Overview
- Status: Active
- Locale: Karachi, Pakistan
- Termini: Karachi Port Trust; Marshalling Yard Pipri;

Service
- Type: Freight
- System: Pakistan Railways

Technical
- Line length: 55 km (34 mi)
- Number of tracks: 2 (double-track corridor)

= Karachi Freight Corridor =

The Karachi Freight Corridor is a significant infrastructure project in Pakistan aimed at improving the movement of freight from the Karachi port city to various parts of the country. The project involves the construction of a dedicated double-track corridor and other related facilities.

==Background==
The Karachi Freight Corridor initiative was introduced to establish a connection between Karachi port and other parts of Pakistan, facilitating increased trade. Its objective is to link ports in Karachi with industrial centers across the country. The cargo containers commenced their trip from Hutchison Ports Pakistan (also called the South Asia Pakistan Terminal) following the project's inauguration.

==Project details==
The expected cost of the project ranges from $8 to $10 billion. The corridor is planned to stretch 55 kilometers, connecting the Karachi Port Trust to the Marshalling Yard Pipri. Anticipated benefits include a significant reduction in traffic congestion within Karachi city. The project will be developed through a Public Private Partnership model, and the respective contributions from both sectors will be finalized in the near future.

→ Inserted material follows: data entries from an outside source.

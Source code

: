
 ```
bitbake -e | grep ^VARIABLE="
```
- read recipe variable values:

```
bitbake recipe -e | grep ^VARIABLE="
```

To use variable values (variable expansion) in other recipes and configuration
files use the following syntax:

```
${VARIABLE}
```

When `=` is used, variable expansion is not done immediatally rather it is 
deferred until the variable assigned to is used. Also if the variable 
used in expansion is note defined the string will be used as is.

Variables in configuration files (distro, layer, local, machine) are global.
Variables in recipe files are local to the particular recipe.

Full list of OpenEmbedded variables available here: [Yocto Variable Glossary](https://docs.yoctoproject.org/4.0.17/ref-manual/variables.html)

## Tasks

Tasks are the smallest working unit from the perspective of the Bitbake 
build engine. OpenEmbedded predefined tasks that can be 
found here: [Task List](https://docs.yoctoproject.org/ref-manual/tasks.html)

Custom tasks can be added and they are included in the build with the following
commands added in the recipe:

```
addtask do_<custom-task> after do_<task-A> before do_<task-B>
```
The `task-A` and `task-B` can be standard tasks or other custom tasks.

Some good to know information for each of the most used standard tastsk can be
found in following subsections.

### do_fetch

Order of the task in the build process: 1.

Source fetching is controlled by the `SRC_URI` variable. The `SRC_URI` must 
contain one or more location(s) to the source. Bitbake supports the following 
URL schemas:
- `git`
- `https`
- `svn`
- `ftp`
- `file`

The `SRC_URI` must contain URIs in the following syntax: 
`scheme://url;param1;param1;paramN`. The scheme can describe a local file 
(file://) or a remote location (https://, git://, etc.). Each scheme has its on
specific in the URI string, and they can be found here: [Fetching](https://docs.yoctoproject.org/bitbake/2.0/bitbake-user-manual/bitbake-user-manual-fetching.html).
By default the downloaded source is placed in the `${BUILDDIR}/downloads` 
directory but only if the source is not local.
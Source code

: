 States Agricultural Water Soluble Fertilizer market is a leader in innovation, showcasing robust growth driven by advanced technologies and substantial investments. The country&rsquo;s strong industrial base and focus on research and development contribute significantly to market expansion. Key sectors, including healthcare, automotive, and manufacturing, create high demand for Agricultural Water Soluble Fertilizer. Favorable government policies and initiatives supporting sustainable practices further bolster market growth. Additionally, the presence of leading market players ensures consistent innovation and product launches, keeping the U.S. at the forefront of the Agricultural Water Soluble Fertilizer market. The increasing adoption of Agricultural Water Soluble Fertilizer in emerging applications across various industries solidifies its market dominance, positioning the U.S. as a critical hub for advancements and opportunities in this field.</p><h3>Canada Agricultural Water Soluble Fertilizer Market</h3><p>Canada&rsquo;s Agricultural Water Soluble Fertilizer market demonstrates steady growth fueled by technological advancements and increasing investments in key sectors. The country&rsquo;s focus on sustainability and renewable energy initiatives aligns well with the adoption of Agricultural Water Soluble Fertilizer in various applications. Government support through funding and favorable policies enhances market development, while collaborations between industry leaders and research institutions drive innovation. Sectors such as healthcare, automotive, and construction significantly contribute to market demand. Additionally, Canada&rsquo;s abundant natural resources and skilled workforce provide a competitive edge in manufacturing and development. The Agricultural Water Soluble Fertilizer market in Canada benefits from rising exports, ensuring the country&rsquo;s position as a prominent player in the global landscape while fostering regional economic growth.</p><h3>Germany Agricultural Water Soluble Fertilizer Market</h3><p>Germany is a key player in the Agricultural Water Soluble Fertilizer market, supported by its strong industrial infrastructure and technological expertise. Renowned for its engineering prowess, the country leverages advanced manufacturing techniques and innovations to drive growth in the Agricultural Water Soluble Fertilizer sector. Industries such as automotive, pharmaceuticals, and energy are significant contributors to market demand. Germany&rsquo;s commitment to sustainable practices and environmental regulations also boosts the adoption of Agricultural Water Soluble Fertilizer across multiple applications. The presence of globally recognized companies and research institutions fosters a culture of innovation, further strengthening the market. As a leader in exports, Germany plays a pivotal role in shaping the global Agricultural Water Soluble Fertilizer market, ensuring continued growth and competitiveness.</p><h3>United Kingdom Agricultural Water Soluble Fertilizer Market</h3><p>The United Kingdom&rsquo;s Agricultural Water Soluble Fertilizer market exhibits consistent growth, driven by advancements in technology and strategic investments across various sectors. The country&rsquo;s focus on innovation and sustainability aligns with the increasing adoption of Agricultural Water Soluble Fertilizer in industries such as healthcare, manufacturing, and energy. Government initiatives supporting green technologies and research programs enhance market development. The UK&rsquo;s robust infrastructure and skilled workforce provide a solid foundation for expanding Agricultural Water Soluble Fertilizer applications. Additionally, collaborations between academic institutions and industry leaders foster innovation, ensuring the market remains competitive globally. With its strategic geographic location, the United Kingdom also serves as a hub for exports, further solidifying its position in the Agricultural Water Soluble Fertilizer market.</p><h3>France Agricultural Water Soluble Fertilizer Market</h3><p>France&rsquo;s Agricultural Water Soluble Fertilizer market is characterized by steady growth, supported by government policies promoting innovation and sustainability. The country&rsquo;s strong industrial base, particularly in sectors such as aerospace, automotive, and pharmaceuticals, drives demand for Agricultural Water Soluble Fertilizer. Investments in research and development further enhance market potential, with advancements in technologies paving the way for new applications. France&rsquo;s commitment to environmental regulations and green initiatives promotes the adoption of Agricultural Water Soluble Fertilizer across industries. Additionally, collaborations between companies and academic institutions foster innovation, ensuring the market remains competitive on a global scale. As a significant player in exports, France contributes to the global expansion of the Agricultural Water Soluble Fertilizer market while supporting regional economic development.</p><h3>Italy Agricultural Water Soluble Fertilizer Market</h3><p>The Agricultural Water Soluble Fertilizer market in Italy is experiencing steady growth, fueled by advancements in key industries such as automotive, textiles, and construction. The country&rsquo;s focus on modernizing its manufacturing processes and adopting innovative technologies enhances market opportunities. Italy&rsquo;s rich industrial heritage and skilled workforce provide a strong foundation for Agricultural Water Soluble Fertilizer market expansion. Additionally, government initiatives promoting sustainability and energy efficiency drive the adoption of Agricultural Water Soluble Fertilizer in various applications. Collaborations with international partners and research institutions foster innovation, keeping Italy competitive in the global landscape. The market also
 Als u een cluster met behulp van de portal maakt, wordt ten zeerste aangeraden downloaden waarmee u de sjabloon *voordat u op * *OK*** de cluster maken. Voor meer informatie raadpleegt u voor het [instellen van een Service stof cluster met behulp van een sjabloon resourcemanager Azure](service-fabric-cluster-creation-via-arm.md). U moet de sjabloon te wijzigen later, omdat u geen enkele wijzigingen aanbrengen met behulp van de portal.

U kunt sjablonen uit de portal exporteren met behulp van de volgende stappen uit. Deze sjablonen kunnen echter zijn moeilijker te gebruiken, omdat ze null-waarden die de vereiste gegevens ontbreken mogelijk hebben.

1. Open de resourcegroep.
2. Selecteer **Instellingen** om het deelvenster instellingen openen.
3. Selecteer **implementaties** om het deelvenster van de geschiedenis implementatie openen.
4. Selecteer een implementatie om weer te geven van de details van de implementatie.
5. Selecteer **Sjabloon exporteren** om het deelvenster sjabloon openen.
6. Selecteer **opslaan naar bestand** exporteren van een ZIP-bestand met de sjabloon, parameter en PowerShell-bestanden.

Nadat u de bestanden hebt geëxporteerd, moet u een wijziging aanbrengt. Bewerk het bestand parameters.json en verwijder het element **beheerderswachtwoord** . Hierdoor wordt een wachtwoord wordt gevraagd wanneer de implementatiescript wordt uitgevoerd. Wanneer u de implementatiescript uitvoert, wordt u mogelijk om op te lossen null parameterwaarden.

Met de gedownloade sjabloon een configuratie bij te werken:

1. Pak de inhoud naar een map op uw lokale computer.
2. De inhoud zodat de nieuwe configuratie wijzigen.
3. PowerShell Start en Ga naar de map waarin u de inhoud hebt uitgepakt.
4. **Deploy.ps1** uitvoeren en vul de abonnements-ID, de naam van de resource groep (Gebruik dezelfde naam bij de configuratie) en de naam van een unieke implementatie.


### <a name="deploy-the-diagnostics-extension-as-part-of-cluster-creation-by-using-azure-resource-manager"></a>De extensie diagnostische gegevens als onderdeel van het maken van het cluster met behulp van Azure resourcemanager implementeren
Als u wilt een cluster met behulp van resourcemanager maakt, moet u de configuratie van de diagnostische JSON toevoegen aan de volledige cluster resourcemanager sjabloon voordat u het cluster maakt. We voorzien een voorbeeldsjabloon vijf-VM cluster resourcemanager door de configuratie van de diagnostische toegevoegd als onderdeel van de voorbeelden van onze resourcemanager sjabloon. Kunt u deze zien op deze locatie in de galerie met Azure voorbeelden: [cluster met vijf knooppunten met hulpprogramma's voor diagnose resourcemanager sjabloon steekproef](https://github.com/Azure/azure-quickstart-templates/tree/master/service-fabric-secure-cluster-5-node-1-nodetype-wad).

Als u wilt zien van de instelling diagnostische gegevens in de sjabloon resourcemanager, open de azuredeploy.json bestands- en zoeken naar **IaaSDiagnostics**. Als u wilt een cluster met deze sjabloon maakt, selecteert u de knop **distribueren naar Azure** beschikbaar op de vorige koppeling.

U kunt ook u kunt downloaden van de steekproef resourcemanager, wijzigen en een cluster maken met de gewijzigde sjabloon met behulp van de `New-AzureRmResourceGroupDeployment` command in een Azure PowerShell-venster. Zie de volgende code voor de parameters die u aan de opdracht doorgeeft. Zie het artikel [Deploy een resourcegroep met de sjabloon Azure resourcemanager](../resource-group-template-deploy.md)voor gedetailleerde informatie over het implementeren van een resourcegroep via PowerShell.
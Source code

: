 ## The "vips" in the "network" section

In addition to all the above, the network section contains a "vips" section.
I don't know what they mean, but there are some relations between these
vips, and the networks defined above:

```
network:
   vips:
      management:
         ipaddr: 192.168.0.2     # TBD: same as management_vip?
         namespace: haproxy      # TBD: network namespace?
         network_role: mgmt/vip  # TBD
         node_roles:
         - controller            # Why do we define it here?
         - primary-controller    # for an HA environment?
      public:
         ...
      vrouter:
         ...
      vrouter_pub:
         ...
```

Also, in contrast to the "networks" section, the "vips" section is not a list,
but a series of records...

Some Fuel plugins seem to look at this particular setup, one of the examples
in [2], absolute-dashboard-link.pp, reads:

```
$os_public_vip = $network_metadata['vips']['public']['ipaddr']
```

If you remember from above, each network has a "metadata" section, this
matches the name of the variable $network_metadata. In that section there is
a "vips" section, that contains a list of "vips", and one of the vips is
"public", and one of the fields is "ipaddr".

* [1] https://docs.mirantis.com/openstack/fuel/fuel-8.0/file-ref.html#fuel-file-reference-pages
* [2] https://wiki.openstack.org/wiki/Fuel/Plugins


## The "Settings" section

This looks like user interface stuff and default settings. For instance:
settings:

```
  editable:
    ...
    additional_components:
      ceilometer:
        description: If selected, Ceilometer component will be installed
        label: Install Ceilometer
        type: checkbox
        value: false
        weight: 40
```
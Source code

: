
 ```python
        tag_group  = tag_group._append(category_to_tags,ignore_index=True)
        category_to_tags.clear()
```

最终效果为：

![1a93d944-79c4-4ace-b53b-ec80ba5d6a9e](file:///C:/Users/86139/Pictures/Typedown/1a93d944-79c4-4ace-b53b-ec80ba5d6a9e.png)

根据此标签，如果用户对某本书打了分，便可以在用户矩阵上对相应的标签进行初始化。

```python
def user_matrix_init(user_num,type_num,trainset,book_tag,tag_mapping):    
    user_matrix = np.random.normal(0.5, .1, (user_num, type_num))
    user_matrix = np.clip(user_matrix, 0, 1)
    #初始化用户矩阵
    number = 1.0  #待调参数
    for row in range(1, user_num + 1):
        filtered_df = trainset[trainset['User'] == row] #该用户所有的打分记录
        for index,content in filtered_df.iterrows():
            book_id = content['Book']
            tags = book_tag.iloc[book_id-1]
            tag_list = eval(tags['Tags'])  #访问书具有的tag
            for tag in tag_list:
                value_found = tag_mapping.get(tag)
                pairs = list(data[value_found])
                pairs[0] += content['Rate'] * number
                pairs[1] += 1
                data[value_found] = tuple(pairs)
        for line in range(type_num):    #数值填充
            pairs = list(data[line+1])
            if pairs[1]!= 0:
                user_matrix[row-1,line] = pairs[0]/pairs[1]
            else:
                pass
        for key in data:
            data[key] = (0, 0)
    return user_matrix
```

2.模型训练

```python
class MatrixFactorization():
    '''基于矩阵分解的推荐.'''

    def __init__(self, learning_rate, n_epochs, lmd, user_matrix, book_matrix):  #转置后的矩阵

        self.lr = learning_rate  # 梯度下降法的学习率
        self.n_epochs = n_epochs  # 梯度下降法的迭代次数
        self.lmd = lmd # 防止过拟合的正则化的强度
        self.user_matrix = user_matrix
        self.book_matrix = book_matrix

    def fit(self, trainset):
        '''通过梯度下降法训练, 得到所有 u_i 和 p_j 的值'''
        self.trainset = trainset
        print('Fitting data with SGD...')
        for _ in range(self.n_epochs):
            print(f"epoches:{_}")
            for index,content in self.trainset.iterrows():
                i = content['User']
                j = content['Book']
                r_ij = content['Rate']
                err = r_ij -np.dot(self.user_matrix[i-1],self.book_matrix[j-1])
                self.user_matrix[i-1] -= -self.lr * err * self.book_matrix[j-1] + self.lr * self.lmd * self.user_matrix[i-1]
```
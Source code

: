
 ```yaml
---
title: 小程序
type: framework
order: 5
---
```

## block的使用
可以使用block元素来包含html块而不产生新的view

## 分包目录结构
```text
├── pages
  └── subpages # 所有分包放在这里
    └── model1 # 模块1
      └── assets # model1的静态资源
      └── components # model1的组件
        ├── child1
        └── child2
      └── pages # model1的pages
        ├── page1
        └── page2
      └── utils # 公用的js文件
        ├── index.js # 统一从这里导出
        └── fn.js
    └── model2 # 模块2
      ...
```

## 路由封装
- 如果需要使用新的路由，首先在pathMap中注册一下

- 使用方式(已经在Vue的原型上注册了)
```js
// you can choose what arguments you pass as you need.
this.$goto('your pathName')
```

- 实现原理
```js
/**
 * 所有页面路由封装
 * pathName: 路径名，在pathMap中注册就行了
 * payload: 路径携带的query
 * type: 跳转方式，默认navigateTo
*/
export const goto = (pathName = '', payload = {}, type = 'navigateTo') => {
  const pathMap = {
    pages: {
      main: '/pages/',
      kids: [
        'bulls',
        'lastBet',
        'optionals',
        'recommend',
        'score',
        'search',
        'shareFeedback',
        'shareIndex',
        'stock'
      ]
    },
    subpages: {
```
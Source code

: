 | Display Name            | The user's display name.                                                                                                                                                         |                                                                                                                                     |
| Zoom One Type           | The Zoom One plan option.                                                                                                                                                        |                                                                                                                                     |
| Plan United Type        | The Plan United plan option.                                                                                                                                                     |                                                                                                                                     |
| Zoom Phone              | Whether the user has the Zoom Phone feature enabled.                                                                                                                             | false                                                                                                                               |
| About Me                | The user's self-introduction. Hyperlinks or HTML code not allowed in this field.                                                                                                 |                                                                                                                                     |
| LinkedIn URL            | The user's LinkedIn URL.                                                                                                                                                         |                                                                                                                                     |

As of early 2022, the government planned to construct a specialized double-track corridor connecting Karachi Port to a new rail-to-logistics terminal at Pipri Marshalling Yard. This initiative aims to address the congestion issue at the port, where approximately 10,000 containers were parked, leading to significant congestion. The Ministry of Railways sought backing during a meeting of the Cabinet Committee on Transport and Logistics to proceed with the construction of this double-track corridor.